In a five-point recommendation, Majeobaje wants the governors to act decisively in stamping out criminal activities within the region and ensure that citizens sleep with both eyes closed, especially now that the end-of-the-year festivities have peaked.
1) That the six governors should urgently allocate more funds to Amotekun so the outfit can be fully equipped and recruit more personnel to improve its operations, especially by the deployment of Surveillance Drones and Forest Rangers. The ongoing assistance to conventional security agencies should be enhanced and sustained.
2) Use new and existing laws to revamp Neighborhood Associations and to strengthen LGA Security Committees to include Traditional Rulers, Amotekun/Police and Vigilantes. These two units will help document residents, deter criminals, and collate data to monitor the activities and welfare of itinerant workers such as Okada riders, farm workers, herders and others.
3) Encourage the setting up of private security companies that will specialize in intelligence gathering services as well as the imperative use of drones for aerial surveillance and the investigation of kidnappings.
4) Set up or reboot a Security Trust Fund in each state in such a way that will encourage and compel the private sector to support with funding and management of these security initiatives.

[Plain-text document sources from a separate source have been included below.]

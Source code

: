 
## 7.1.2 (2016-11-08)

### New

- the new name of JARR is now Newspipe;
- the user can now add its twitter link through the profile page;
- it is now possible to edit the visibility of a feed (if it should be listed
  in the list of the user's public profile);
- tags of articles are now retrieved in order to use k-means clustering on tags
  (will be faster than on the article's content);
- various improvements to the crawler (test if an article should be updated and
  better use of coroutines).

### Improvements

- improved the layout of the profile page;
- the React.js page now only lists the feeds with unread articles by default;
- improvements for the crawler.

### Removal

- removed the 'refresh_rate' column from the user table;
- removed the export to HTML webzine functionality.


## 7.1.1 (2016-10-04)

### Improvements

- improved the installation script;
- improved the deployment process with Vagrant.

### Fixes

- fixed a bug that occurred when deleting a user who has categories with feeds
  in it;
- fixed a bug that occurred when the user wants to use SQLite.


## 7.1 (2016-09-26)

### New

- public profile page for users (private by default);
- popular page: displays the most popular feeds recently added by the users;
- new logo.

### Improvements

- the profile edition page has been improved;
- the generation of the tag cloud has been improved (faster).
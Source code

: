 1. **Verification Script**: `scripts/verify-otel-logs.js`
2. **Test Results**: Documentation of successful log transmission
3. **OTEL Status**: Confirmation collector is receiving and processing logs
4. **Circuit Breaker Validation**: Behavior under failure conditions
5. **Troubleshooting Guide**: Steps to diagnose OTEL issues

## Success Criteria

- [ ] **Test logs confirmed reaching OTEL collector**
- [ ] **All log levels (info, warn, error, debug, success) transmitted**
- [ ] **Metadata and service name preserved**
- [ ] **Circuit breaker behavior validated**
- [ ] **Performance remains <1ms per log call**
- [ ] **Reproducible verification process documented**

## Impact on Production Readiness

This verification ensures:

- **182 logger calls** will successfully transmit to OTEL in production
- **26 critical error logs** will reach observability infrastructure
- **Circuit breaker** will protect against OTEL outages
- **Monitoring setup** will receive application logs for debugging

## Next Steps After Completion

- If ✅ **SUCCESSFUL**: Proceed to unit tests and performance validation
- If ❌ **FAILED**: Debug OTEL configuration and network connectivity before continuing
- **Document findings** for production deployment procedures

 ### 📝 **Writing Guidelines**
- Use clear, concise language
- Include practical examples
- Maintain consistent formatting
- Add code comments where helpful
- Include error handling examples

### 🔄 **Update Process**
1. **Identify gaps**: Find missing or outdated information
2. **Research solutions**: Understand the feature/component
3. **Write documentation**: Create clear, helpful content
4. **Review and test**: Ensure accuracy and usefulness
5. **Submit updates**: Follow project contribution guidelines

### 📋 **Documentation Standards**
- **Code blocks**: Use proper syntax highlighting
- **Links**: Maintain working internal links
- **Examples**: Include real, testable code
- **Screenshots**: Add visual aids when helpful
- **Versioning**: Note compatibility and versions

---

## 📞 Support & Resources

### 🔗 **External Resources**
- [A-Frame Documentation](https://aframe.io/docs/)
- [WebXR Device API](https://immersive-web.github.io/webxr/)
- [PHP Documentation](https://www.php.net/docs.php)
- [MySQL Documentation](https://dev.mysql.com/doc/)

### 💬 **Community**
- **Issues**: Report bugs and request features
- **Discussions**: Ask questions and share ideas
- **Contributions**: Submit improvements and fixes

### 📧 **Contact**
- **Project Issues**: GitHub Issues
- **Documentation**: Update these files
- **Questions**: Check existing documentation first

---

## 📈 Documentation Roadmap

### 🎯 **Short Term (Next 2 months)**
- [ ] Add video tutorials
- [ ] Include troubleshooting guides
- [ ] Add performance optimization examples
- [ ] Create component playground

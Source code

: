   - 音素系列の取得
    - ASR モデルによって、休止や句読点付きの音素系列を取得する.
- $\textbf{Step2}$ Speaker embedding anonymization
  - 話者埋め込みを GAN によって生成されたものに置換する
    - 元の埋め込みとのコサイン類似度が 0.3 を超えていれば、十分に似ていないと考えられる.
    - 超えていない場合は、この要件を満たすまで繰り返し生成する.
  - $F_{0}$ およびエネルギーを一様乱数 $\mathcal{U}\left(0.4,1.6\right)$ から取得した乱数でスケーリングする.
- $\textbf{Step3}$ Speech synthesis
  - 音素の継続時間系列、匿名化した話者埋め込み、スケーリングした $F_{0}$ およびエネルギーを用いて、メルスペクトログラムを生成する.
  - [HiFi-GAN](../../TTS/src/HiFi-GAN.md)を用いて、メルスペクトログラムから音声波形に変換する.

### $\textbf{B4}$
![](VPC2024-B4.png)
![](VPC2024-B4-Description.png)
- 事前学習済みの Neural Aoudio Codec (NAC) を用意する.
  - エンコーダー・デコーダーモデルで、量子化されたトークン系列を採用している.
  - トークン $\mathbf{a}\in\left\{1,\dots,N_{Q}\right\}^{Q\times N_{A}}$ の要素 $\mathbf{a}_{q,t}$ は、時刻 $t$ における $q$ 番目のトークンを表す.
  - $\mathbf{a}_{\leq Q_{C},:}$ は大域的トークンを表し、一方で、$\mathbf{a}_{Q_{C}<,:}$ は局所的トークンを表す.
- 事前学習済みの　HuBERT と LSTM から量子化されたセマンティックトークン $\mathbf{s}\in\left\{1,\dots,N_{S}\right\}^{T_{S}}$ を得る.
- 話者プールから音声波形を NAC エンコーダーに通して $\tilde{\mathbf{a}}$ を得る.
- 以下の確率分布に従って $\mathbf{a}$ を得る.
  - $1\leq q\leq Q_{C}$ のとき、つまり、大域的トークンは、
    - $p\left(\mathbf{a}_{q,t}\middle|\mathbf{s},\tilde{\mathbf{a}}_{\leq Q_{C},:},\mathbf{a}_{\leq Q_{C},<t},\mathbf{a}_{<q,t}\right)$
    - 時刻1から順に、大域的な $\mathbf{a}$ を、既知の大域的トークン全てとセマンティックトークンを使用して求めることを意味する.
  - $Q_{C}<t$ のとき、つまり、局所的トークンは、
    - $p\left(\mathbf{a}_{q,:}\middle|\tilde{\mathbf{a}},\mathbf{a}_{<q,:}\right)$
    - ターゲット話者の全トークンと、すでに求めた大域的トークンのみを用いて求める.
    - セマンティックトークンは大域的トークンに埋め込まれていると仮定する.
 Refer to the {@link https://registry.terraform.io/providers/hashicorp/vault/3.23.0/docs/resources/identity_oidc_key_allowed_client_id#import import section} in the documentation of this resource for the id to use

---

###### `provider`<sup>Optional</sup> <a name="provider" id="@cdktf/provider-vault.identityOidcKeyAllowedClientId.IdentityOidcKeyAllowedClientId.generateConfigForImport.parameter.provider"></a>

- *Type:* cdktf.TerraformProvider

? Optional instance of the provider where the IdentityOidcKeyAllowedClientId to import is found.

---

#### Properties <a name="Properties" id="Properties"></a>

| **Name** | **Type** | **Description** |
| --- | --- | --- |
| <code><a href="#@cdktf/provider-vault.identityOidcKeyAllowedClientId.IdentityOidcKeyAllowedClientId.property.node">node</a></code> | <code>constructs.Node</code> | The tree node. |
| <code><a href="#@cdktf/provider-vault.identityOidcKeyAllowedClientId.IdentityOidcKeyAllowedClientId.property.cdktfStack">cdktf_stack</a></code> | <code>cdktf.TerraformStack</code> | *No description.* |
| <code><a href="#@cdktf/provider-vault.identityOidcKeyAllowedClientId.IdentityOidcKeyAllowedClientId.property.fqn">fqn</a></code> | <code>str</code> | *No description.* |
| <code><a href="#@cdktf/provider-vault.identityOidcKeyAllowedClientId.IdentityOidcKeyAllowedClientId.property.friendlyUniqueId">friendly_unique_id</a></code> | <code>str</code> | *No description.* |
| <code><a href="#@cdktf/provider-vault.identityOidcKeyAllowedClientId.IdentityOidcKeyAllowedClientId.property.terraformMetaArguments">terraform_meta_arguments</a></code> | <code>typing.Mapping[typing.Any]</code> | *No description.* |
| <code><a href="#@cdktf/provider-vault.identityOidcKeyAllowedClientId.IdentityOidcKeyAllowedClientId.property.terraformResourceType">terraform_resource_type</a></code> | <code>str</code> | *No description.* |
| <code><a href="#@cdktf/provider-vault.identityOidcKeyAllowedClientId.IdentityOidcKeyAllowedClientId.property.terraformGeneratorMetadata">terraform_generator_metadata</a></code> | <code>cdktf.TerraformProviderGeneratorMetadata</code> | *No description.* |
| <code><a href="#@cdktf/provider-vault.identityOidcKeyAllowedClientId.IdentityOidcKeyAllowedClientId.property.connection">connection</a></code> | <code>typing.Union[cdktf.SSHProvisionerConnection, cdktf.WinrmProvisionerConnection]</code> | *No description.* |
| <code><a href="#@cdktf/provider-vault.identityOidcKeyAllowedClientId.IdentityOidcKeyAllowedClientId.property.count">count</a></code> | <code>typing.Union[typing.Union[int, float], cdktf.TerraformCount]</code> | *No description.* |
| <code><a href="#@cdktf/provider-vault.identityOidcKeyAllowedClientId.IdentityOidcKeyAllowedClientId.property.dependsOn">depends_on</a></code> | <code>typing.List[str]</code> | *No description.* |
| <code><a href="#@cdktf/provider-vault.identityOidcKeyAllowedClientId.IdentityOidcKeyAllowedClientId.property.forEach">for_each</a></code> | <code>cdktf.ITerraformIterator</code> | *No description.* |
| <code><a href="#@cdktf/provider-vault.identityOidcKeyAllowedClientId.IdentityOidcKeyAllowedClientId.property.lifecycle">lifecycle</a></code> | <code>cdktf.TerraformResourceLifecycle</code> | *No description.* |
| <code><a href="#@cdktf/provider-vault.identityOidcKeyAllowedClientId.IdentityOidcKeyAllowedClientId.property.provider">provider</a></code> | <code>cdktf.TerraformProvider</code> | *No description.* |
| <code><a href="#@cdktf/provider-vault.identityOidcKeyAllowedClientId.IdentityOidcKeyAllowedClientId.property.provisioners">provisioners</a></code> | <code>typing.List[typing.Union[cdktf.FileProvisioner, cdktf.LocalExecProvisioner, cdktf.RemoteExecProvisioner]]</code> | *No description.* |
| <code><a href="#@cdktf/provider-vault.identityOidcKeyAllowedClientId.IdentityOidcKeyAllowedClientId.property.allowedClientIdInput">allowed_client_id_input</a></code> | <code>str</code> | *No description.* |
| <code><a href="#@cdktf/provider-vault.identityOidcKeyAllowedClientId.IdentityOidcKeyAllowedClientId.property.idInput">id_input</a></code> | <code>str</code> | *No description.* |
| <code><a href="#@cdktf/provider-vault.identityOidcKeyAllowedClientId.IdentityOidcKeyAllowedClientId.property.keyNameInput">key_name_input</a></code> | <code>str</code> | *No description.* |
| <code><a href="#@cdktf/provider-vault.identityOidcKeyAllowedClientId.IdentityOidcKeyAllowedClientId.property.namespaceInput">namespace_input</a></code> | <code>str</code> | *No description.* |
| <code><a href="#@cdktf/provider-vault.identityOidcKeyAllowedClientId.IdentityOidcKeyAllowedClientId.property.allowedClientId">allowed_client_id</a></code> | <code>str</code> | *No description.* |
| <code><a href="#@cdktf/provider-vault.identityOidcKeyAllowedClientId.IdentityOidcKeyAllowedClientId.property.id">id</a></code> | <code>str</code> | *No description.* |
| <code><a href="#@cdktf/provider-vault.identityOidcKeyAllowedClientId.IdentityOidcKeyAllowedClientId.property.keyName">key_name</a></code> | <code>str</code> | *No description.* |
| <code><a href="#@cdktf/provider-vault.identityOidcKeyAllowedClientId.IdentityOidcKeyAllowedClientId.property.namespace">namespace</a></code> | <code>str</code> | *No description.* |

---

5) Demonstrate leadership by physically leading the charge to secure your states, by mobilizing resources at the front lines, and by rekindling the hopes of our farmers, their families and other residents to demonstrate that their governors have not abandoned them to the impunities of marauding forces.
The Majeobaje Movement cautioned that ‘before Apocalypse arrives,’ Governor Akeredolu and his brother governors must urgently act so that the long suffering people of the six states are not left with no option than resort to self-help, the consequences of which can only be imagined for both leaders and the led.
The group said, “We, therefore, call on you and your colleagues to rise up today, take leadership and fulfill your primary purpose of protecting and defending the lives and properties of your people!
“If you fail to urgently do the needful by pushing back the marauders, we are concerned that our anxious people may regain their composure and be left with no other option than to defend themselves,” the group stated firmly.
Assuring the governors of their highest regard always, the letter dated 12th December, 2020 was signed on behalf of its general membership by its steering committee members including Chief Akintayo Akin-Deko, Sir Gbenga Adebusuyi, Revd. Muyiwa Bamgbose and Mr Ibukun Fakeye.
Other signatories included Dr Dolapo Sikuade, Mr Deola Kumapayi, Mr Yomi Layinka and Mr Ayo Oyerinde.